There is increasing confusion over the parasites known as small strongyles. In the early years of parasite control, small strongyles were thought to be of little consequence to the health and well-being of the horse. After effectively controlling large strongyles and other common internal parasites in horses, researchers discovered that small strongyles cause much more damage than previously imagined; damage that can lead not only to poor performance, but to death in extreme cases.

We went to career-long parasite re-searcher and American Association of Equine Practioners member of 28 years John Paul, DVM, MS, to ask some basic questions about small strongyles. What we found out will help you understand this complicated world of worms a little better. You should discuss deworming options with your veterinarian; different species of parasites cause problems in different areas of the country, and the world. A practitioner who is taking care of a number of horses in your specific locale is best able to see what is happening, and adapt what he sees to a program for your individual horse.

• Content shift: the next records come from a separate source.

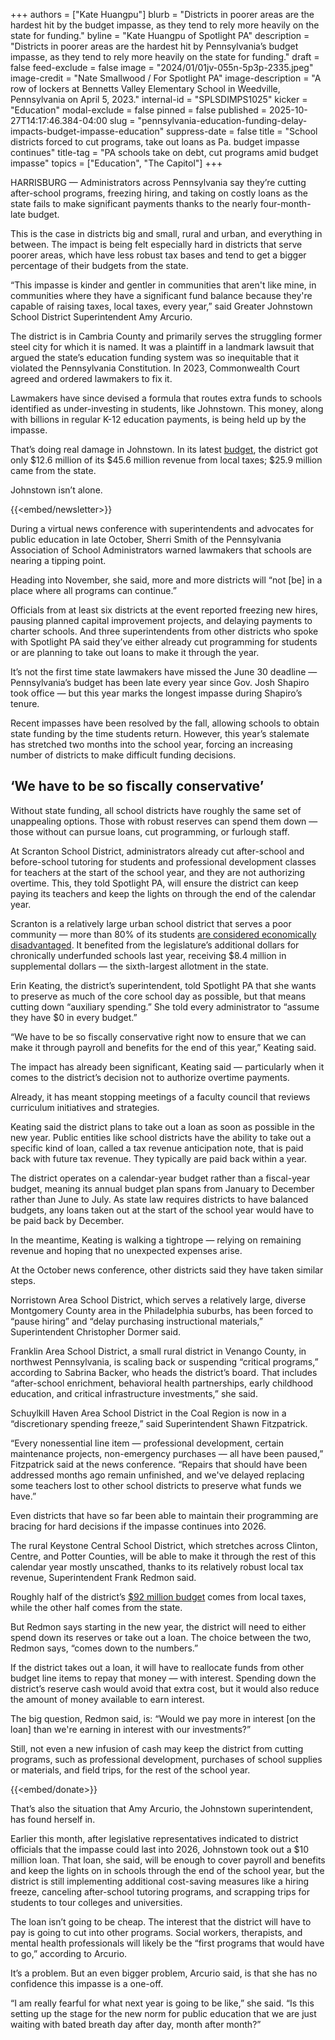 +++
authors = ["Kate Huangpu"]
blurb = "Districts in poorer areas are the hardest hit by the budget impasse, as they tend to rely more heavily on the state for funding."
byline = "Kate Huangpu of Spotlight PA"
description = "Districts in poorer areas are the hardest hit by Pennsylvania’s budget impasse, as they tend to rely more heavily on the state for funding."
draft = false
feed-exclude = false
image = "2024/01/01jv-055n-5p3p-2335.jpeg"
image-credit = "Nate Smallwood / For Spotlight PA"
image-description = "A row of lockers at Bennetts Valley Elementary School in Weedville, Pennsylvania on April 5, 2023."
internal-id = "SPLSDIMPS1025"
kicker = "Education"
modal-exclude = false
pinned = false
published = 2025-10-27T14:17:46.384-04:00
slug = "pennsylvania-education-funding-delay-impacts-budget-impasse-education"
suppress-date = false
title = "School districts forced to cut programs, take out loans as Pa. budget impasse continues"
title-tag = "PA schools take on debt, cut programs amid budget impasse"
topics = ["Education", "The Capitol"]
+++

HARRISBURG — Administrators across Pennsylvania say they’re cutting after-school programs, freezing hiring, and taking on costly loans as the state fails to make significant payments thanks to the nearly four-month-late budget.

This is the case in districts big and small, rural and urban, and everything in between. The impact is being felt especially hard in districts that serve poorer areas, which have less robust tax bases and tend to get a bigger percentage of their budgets from the state.

“This impasse is kinder and gentler in communities that aren&#39;t like mine, in communities where they have a significant fund balance because they&#39;re capable of raising taxes, local taxes, every year,” said Greater Johnstown School District Superintendent Amy Arcurio.

The district is in Cambria County and primarily serves the struggling former steel city for which it is named. It was a plaintiff in a landmark lawsuit that argued the state’s education funding system was so inequitable that it violated the Pennsylvania Constitution. In 2023, Commonwealth Court agreed and ordered lawmakers to fix it.

Lawmakers have since devised a formula that routes extra funds to schools identified as under-investing in students, like Johnstown. This money, along with billions in regular K-12 education payments, is being held up by the impasse.

That’s doing real damage in Johnstown. In its latest <a href="https://www.johnstownschools.org/wp-content/uploads/2025/04/2025-26-Budget-Booklet-Final-2.pdf">budget</a>, the district got only $12.6 million of its $45.6 million revenue from local taxes; $25.9 million came from the state.

Johnstown isn’t alone.

{{<embed/newsletter>}}

During a virtual news conference with superintendents and advocates for public education in late October, Sherri Smith of the Pennsylvania Association of School Administrators warned lawmakers that schools are nearing a tipping point.

Heading into November, she said, more and more districts will “not \[be\] in a place where all programs can continue.”

Officials from at least six districts at the event reported freezing new hires, pausing planned capital improvement projects, and delaying payments to charter schools. And three superintendents from other districts who spoke with Spotlight PA said they’ve either already cut programming for students or are planning to take out loans to make it through the year.

It’s not the first time state lawmakers have missed the June 30 deadline — Pennsylvania’s budget has been late every year since Gov. Josh Shapiro took office — but this year marks the longest impasse during Shapiro’s tenure.

Recent impasses have been resolved by the fall, allowing schools to obtain state funding by the time students return. However, this year’s stalemate has stretched two months into the school year, forcing an increasing number of districts to make difficult funding decisions.

## ‘We have to be so fiscally conservative’

Without state funding, all school districts have roughly the same set of unappealing options. Those with robust reserves can spend them down — those without can pursue loans, cut programming, or furlough staff.

At Scranton School District, administrators already cut after-school and before-school tutoring for students and professional development classes for teachers at the start of the school year, and they are not authorizing overtime. This, they told Spotlight PA, will ensure the district can keep paying its teachers and keep the lights on through the end of the calendar year.

Scranton is a relatively large urban school district that serves a poor community — more than 80% of its students <a href="https://www.usnews.com/education/k12/pennsylvania/districts/scranton-sd-104057#:~:text=Scranton%20School%20District%20contains%2015,district&#39;s%20minority%20enrollment%20is%2070%25.">are considered economically disadvantaged</a>. It benefited from the legislature’s additional dollars for chronically underfunded schools last year, receiving $8.4 million in supplemental dollars — the sixth-largest allotment in the state.

Erin Keating, the district’s superintendent, told Spotlight PA that she wants to preserve as much of the core school day as possible, but that means cutting down “auxiliary spending.” She told every administrator to “assume they have $0 in every budget.”

“We have to be so fiscally conservative right now to ensure that we can make it through payroll and benefits for the end of this year,” Keating said.

The impact has already been significant, Keating said — particularly when it comes to the district’s decision not to authorize overtime payments.

Already, it has meant stopping meetings of a faculty council that reviews curriculum initiatives and strategies.

Keating said the district plans to take out a loan as soon as possible in the new year. Public entities like school districts have the ability to take out a specific kind of loan, called a tax revenue anticipation note, that is paid back with future tax revenue. They typically are paid back within a year.

The district operates on a calendar-year budget rather than a fiscal-year budget, meaning its annual budget plan spans from January to December rather than June to July. As state law requires districts to have balanced budgets, any loans taken out at the start of the school year would have to be paid back by December.

In the meantime, Keating is walking a tightrope — relying on remaining revenue and hoping that no unexpected expenses arise.

At the October news conference, other districts said they have taken similar steps.

Norristown Area School District, which serves a relatively large, diverse Montgomery County area in the Philadelphia suburbs, has been forced to “pause hiring” and “delay purchasing instructional materials,” Superintendent Christopher Dormer said.

Franklin Area School District, a small rural district in Venango County, in northwest Pennsylvania, is scaling back or suspending “critical programs,” according to Sabrina Backer, who heads the district’s board. That includes “after-school enrichment, behavioral health partnerships, early childhood education, and critical infrastructure investments,” she said.

Schuylkill Haven Area School District in the Coal Region is now in a “discretionary spending freeze,” said Superintendent Shawn Fitzpatrick.

“Every nonessential line item — professional development, certain maintenance projects, non-emergency purchases — all have been paused,” Fitzpatrick said at the news conference. “Repairs that should have been addressed months ago remain unfinished, and we&#39;ve delayed replacing some teachers lost to other school districts to preserve what funds we have.”

Even districts that have so far been able to maintain their programming are bracing for hard decisions if the impasse continues into 2026.

The rural Keystone Central School District, which stretches across Clinton, Centre, and Potter Counties, will be able to make it through the rest of this calendar year mostly unscathed, thanks to its relatively robust local tax revenue, Superintendent Frank Redmon said.

Roughly half of the district’s <a href="https://drive.google.com/drive/folders/1r_N9KAzvKgOtCp4PjjqECiAXAzSHW_gN">$92 million budget</a> comes from local taxes, while the other half comes from the state.

But Redmon says starting in the new year, the district will need to either spend down its reserves or take out a loan. The choice between the two, Redmon says, “comes down to the numbers.”

If the district takes out a loan, it will have to reallocate funds from other budget line items to repay that money — with interest. Spending down the district’s reserve cash would avoid that extra cost, but it would also reduce the amount of money available to earn interest.

The big question, Redmon said, is: “Would we pay more in interest \[on the loan\] than we&#39;re earning in interest with our investments?”

Still, not even a new infusion of cash may keep the district from cutting programs, such as professional development, purchases of school supplies or materials, and field trips, for the rest of the school year.

{{<embed/donate>}}

That’s also the situation that Amy Arcurio, the Johnstown superintendent, has found herself in.

Earlier this month, after legislative representatives indicated to district officials that the impasse could last into 2026, Johnstown took out a $10 million loan. That loan, she said, will be enough to cover payroll and benefits and keep the lights on in schools through the end of the school year, but the district is still implementing additional cost-saving measures like a hiring freeze, canceling after-school tutoring programs, and scrapping trips for students to tour colleges and universities.

The loan isn’t going to be cheap. The interest that the district will have to pay is going to cut into other programs. Social workers, therapists, and mental health professionals will likely be the “first programs that would have to go,” according to Arcurio.

It’s a problem. But an even bigger problem, Arcurio said, is that she has no confidence this impasse is a one-off.

“I am really fearful for what next year is going to be like,” she said. “Is this setting up the stage for the new norm for public education that we are just waiting with bated breath day after day, month after month?”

Q: What are small strongyles?

A: They are a group of parasitic worms living in the cecum and large colon of the horse. There are about 40 species of small strongyles throughout the United States and the world. They belong to a family known as cyatho-stomes, all of which have a similar life cycle.

Small strongyles are the most numerous parasite of horses. If you were to open a normal horse, you would find many more small strongyles than any other parasite–tens of thousands to hundreds of thousands in some cases.